» Task instructions
In your copy of the data below, reproduce every entry exactly and omit the pictures.

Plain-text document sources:
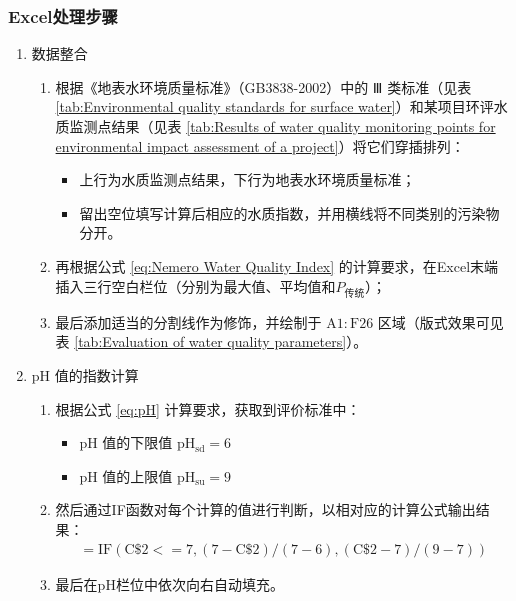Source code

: \subsubsection{Excel处理步骤}
\begin{enumerate}
    \item 数据整合
    \begin{enumerate}[label=(\arabic*)]
        \item 根据《地表水环境质量标准》（GB3838-2002）中的 Ⅲ 类标准（见表 \ref{tab:Environmental quality standards for surface water}）和某项目环评水质监测点结果（见表 \ref{tab:Results of water quality monitoring points for environmental impact assessment of a project}）将它们穿插排列：
        \begin{itemize}
            \item 上行为水质监测点结果，下行为地表水环境质量标准；
            \item 留出空位填写计算后相应的水质指数，并用横线将不同类别的污染物分开。
        \end{itemize}
        \item 再根据公式 \ref{eq:Nemero Water Quality Index} 的计算要求，在Excel末端插入三行空白栏位（分别为最大值、平均值和$P_{\text{传统}}$）；
        \item 最后添加适当的分割线作为修饰，并绘制于 $\mathrm{A1:F26}$ 区域（版式效果可见表 \ref{tab:Evaluation of water quality parameters}）。
    \end{enumerate}

    \item pH 值的指数计算
    \begin{enumerate}[label=(\arabic*)]
        \item 根据公式 \ref{eq:pH} 计算要求，获取到评价标准中：
        \begin{itemize}
            \item pH 值的下限值 $\mathrm{pH_{sd}}=6$
            \item pH 值的上限值 $\mathrm{pH_{su}}=9$
        \end{itemize}
        \item 然后通过IF函数对每个计算的值进行判断，以相对应的计算公式输出结果：
        \begin{align*}
            \mathrm{=IF(C\$2<=7,(7-C\$2)/(7-6),(C\$2-7)/(9-7))}
        \end{align*}
        \item 最后在pH栏位中依次向右自动填充。
    \end{enumerate}
    

\end{enumerate}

» Answer for this exercise
Source code

: \subsubsection{Excel处理步骤}
\begin{enumerate}
    \item 数据整合
    \begin{enumerate}[label=(\arabic*)]
        \item 根据《地表水环境质量标准》（GB3838-2002）中的 Ⅲ 类标准（见表 \ref{tab:Environmental quality standards for surface water}）和某项目环评水质监测点结果（见表 \ref{tab:Results of water quality monitoring points for environmental impact assessment of a project}）将它们穿插排列：
        \begin{itemize}
            \item 上行为水质监测点结果，下行为地表水环境质量标准；
            \item 留出空位填写计算后相应的水质指数，并用横线将不同类别的污染物分开。
        \end{itemize}
        \item 再根据公式 \ref{eq:Nemero Water Quality Index} 的计算要求，在Excel末端插入三行空白栏位（分别为最大值、平均值和$P_{\text{传统}}$）；
        \item 最后添加适当的分割线作为修饰，并绘制于 $\mathrm{A1:F26}$ 区域（版式效果可见表 \ref{tab:Evaluation of water quality parameters}）。
    \end{enumerate}

    \item pH 值的指数计算
    \begin{enumerate}[label=(\arabic*)]
        \item 根据公式 \ref{eq:pH} 计算要求，获取到评价标准中：
        \begin{itemize}
            \item pH 值的下限值 $\mathrm{pH_{sd}}=6$
            \item pH 值的上限值 $\mathrm{pH_{su}}=9$
        \end{itemize}
        \item 然后通过IF函数对每个计算的值进行判断，以相对应的计算公式输出结果：
        \begin{align*}
            \mathrm{=IF(C\$2<=7,(7-C\$2)/(7-6),(C\$2-7)/(9-7))}
        \end{align*}
        \item 最后在pH栏位中依次向右自动填充。
    \end{enumerate}
    

\end{enumerate}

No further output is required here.